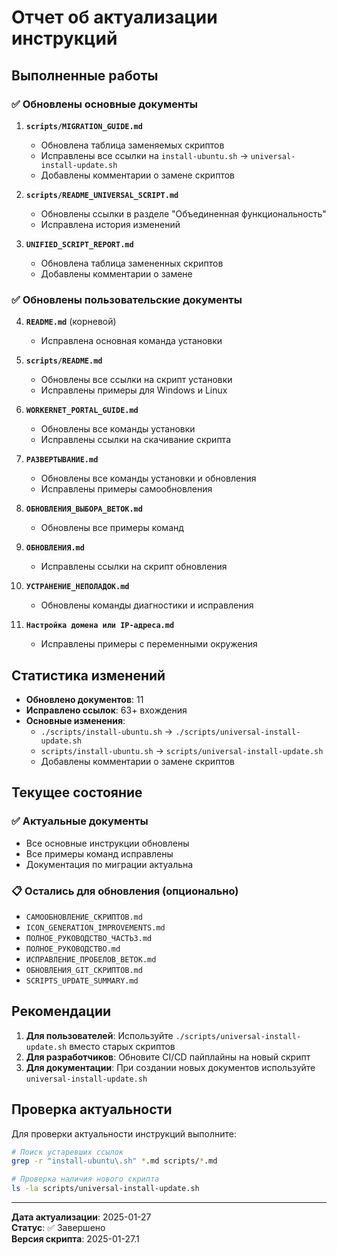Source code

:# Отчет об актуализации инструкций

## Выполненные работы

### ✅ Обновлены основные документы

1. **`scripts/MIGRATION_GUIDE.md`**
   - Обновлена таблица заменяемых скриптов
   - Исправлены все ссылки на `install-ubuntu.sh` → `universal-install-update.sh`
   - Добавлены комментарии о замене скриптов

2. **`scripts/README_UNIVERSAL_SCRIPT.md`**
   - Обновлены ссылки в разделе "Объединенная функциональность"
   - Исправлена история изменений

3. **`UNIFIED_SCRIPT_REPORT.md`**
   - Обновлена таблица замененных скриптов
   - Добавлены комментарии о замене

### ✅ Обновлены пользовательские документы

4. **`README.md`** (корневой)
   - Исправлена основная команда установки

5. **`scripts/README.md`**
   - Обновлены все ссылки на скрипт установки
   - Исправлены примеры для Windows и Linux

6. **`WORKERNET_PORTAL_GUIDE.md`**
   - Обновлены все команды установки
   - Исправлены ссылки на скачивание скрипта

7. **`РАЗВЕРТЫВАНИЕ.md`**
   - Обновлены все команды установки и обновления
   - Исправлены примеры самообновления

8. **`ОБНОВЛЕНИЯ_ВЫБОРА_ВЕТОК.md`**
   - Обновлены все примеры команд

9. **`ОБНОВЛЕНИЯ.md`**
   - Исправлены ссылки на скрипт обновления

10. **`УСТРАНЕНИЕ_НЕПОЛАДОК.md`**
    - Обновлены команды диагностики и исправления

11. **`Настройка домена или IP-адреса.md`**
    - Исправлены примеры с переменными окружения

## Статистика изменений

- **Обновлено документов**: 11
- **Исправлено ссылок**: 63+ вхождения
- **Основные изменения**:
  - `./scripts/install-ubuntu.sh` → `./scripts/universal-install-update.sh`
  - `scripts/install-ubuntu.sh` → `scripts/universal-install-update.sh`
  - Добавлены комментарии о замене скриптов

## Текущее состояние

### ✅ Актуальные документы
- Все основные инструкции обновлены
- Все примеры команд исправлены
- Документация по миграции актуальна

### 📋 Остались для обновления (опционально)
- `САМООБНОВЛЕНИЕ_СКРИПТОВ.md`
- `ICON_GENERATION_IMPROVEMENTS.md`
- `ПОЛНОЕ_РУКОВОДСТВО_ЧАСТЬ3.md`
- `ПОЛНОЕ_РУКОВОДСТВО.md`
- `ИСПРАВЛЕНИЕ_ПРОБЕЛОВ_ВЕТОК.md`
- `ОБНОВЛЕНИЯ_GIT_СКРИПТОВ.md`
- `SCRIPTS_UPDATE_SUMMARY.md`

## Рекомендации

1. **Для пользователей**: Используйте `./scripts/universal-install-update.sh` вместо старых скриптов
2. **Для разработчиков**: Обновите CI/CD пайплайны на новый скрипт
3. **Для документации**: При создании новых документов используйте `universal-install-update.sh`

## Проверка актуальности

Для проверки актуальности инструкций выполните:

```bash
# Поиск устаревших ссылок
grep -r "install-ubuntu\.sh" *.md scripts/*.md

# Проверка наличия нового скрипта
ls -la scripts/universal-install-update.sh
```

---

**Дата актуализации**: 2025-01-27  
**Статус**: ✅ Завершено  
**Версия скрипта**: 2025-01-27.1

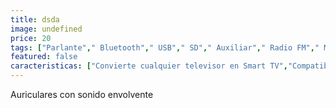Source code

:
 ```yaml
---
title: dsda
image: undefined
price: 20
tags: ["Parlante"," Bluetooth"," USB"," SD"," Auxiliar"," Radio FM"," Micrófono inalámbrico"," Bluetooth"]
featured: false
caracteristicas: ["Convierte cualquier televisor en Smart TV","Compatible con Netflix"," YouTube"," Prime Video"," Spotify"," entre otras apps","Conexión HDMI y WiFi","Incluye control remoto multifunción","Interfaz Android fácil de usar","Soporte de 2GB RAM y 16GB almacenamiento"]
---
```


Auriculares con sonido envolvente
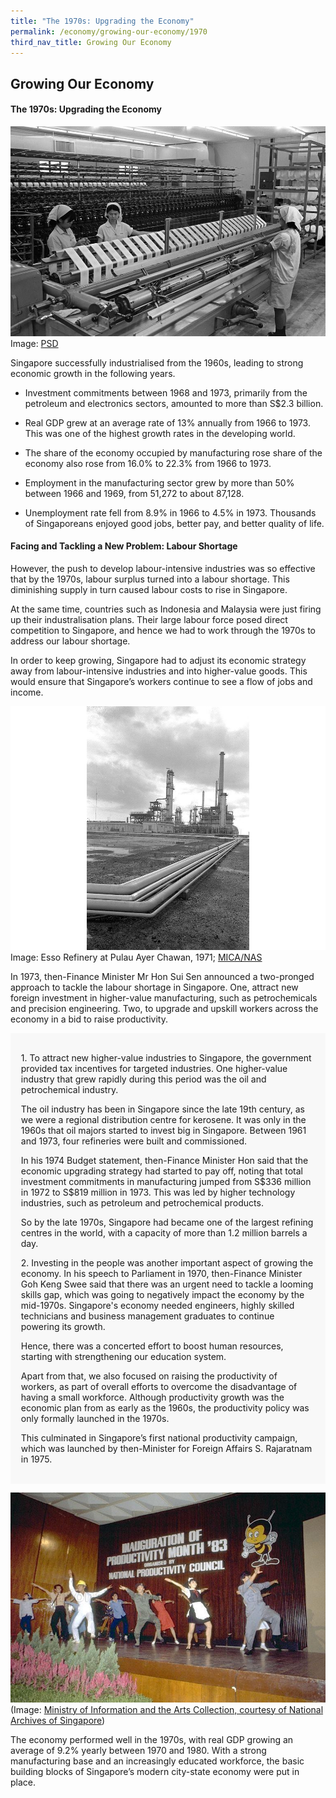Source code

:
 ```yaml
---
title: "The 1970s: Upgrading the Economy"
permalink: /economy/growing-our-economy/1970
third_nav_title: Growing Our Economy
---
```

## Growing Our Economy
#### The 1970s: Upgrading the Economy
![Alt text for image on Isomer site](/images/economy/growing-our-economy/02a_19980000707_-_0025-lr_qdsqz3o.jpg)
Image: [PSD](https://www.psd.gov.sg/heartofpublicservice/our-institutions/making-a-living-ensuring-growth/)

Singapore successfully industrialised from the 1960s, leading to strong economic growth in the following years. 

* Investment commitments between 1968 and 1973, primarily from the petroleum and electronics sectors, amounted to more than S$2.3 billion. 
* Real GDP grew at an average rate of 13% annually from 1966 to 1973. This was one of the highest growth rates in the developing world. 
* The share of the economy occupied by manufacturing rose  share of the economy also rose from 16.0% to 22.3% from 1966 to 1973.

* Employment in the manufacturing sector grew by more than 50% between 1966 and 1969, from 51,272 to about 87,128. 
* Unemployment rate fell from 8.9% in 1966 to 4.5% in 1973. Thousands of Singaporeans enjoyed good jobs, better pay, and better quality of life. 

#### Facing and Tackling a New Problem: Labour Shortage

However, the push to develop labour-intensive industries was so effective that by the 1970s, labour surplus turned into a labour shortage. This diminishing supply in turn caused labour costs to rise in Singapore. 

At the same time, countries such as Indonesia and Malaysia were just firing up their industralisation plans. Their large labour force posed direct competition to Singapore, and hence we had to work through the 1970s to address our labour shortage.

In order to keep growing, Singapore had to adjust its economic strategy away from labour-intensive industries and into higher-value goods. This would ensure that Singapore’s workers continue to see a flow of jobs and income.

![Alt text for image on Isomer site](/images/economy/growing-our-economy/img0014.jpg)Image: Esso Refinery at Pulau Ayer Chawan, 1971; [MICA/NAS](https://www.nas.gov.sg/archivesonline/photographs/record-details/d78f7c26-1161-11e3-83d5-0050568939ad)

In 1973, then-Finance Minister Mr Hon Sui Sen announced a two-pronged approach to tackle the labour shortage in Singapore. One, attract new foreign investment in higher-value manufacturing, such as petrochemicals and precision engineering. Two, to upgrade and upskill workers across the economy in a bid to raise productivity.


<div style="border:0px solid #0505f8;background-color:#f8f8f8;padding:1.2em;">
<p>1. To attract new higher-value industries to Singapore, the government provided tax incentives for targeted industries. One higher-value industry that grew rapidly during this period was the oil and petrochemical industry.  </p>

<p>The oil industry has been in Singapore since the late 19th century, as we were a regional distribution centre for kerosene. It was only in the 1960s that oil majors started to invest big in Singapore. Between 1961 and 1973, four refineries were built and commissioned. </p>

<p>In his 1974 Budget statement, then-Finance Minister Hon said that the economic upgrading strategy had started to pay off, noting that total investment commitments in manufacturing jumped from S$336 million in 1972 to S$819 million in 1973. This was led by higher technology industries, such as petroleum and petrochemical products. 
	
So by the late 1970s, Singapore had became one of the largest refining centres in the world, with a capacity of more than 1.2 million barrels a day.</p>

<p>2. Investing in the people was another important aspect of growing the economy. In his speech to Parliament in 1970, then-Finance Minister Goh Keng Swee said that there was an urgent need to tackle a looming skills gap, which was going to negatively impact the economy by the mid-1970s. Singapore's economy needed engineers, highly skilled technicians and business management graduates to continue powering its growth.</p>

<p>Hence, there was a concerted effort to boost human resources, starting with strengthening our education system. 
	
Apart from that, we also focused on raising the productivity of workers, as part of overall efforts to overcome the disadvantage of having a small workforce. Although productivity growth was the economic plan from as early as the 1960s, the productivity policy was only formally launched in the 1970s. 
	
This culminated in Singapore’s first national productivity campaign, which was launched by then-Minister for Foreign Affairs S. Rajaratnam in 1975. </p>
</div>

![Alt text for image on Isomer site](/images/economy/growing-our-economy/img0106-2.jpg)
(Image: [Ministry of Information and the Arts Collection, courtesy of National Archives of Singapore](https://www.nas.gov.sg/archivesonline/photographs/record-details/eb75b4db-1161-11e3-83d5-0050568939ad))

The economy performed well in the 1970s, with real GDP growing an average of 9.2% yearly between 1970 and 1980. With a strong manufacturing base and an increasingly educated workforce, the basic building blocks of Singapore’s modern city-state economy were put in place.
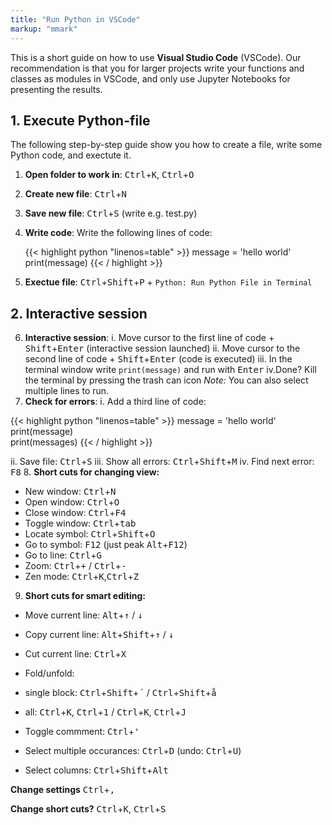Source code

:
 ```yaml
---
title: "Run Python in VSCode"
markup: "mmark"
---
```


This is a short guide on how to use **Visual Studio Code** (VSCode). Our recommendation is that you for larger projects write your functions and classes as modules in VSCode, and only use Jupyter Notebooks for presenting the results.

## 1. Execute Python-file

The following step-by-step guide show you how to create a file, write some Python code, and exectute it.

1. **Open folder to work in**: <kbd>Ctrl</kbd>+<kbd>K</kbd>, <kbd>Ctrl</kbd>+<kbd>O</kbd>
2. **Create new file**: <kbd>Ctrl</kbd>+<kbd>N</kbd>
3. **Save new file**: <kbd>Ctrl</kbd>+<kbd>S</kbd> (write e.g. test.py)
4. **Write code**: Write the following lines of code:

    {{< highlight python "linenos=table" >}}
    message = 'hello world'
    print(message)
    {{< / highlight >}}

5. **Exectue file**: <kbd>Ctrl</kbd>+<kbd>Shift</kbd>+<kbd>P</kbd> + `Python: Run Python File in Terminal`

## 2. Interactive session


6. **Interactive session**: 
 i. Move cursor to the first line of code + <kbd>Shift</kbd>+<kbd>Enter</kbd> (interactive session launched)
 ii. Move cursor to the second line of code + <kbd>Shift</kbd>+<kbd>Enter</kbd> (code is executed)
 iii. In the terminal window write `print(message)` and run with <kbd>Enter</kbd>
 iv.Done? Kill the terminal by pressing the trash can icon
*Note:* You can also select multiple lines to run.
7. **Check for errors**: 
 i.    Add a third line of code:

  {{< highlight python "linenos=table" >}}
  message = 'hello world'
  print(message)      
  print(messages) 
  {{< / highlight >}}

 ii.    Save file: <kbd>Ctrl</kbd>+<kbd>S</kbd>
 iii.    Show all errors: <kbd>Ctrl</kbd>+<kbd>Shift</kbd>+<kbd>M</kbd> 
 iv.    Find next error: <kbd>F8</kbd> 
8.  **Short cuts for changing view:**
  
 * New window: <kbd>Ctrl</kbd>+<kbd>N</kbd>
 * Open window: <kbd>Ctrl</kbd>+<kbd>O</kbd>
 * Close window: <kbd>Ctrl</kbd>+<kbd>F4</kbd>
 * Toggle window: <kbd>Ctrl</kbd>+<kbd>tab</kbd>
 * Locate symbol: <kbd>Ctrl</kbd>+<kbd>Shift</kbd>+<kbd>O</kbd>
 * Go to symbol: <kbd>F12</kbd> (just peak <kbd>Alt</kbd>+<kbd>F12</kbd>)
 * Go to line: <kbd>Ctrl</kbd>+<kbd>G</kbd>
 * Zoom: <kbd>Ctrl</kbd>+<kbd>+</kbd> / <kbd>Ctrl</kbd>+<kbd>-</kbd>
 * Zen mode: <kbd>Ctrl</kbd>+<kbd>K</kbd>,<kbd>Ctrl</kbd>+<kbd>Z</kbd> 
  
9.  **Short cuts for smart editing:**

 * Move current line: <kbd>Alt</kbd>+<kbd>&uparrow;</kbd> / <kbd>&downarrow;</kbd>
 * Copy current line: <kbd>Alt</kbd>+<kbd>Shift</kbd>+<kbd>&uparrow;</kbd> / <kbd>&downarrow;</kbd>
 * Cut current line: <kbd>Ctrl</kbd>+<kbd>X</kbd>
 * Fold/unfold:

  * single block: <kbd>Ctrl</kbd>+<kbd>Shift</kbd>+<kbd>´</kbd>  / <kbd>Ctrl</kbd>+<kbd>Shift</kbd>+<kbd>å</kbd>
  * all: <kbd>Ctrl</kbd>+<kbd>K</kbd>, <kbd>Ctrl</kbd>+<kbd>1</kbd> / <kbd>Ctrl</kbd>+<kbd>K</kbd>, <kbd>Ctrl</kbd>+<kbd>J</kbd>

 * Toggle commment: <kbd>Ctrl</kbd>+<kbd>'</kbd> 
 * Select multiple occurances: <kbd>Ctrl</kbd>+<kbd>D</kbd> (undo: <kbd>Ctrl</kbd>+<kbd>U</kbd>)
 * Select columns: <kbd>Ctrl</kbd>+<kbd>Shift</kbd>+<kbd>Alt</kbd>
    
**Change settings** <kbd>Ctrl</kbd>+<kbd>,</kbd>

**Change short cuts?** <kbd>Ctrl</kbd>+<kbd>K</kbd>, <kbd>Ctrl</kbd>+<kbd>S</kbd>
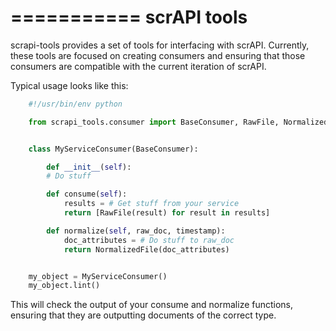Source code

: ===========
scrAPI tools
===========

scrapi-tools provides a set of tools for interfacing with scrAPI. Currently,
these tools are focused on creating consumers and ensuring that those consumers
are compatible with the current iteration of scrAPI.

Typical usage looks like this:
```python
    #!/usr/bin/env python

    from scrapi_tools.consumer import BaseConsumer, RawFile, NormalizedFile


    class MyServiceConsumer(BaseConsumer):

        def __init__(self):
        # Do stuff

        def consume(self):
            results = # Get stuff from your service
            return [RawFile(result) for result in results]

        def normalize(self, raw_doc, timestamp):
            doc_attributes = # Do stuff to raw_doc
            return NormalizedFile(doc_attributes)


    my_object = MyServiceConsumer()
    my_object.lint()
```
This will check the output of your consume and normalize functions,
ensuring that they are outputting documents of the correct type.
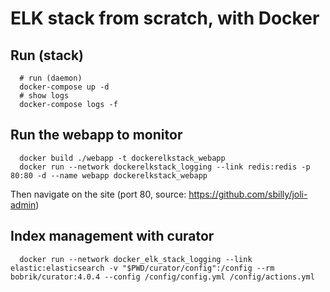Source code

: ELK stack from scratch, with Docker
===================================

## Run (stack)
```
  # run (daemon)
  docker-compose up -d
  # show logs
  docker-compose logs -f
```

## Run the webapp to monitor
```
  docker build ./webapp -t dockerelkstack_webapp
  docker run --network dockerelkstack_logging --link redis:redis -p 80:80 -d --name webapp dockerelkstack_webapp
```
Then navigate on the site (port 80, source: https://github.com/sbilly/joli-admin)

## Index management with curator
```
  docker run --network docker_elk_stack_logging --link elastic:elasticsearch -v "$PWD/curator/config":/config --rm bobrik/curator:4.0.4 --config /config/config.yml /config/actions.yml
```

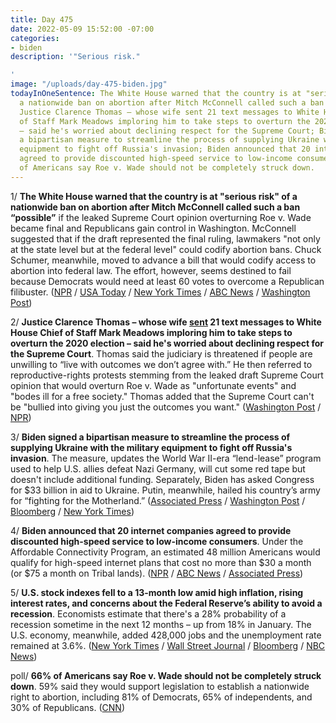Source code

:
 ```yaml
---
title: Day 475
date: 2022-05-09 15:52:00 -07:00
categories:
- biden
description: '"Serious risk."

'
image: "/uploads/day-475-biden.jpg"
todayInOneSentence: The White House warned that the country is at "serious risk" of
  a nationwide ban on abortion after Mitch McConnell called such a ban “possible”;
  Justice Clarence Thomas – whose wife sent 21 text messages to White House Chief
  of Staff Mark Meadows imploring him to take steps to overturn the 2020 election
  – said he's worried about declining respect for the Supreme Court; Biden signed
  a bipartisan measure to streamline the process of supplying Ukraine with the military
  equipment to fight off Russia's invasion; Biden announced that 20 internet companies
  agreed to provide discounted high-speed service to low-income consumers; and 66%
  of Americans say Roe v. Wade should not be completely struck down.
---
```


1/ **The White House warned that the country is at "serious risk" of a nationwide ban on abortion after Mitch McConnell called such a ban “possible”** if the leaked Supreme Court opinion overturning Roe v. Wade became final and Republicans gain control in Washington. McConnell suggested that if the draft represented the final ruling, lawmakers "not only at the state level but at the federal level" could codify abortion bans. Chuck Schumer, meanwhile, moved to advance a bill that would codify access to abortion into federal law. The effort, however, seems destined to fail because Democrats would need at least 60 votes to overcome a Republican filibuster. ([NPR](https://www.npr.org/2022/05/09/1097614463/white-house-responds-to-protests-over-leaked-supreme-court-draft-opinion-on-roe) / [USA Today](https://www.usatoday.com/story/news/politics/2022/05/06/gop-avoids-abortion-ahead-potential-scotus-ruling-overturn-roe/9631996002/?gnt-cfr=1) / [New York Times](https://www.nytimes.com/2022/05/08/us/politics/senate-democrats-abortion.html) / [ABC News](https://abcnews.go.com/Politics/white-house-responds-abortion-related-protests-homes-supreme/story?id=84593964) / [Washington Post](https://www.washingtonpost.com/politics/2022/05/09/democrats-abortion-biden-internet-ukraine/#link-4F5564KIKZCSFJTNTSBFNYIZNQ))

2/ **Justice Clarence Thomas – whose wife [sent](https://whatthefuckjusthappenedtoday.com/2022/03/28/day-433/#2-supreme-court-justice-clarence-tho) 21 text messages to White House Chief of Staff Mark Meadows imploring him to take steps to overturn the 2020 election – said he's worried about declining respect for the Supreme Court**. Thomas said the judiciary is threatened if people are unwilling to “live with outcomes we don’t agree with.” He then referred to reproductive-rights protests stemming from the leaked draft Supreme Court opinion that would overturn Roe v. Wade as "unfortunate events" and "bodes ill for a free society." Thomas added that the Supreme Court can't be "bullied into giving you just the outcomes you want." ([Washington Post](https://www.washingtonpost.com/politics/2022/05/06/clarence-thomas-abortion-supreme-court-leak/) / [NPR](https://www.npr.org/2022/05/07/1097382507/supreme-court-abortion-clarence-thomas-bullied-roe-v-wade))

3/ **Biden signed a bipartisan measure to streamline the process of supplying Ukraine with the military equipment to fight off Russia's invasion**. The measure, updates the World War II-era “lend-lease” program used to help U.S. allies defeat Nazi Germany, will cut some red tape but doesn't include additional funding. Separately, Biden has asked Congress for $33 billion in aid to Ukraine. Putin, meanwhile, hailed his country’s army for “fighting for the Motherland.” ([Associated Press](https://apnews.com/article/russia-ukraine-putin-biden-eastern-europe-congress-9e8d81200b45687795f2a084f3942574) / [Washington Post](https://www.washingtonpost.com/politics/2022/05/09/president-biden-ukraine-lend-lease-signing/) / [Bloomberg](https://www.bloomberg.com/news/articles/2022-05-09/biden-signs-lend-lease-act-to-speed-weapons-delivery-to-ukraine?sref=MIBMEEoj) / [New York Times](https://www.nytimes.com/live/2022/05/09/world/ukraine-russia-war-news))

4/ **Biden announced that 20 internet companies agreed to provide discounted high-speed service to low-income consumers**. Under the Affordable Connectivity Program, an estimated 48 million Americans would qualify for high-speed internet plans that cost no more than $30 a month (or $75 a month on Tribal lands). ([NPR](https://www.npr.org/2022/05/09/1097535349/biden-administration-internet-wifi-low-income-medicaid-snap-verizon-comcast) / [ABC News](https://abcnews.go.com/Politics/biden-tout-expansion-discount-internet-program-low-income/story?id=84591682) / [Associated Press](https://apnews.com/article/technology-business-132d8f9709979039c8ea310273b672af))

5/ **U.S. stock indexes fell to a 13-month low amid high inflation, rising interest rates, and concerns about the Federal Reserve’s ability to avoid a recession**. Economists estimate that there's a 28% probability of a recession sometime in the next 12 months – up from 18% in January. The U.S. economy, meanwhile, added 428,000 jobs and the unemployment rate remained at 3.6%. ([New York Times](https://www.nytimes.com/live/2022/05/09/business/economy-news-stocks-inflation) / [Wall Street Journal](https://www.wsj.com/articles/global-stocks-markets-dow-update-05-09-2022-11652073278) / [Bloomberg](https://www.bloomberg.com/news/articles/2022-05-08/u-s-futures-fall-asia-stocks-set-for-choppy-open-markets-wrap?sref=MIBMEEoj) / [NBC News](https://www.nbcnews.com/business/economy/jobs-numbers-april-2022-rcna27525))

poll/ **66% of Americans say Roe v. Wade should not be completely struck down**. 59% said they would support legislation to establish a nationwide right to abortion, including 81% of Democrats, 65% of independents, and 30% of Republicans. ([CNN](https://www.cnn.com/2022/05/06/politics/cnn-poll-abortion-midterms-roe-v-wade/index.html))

■ ■ ■ ■ ■

Starting at the first line of the material, output exactly the lines up to and including the one with "- Обновлена таблица замененных скриптов". Do not include the pictures.

» **THE COMPLETED TASK**
Source code

:# Отчет об актуализации инструкций

## Выполненные работы

### ✅ Обновлены основные документы

1. **`scripts/MIGRATION_GUIDE.md`**
   - Обновлена таблица заменяемых скриптов
   - Исправлены все ссылки на `install-ubuntu.sh` → `universal-install-update.sh`
   - Добавлены комментарии о замене скриптов

2. **`scripts/README_UNIVERSAL_SCRIPT.md`**
   - Обновлены ссылки в разделе "Объединенная функциональность"
   - Исправлена история изменений

3. **`UNIFIED_SCRIPT_REPORT.md`**
   - Обновлена таблица замененных скриптов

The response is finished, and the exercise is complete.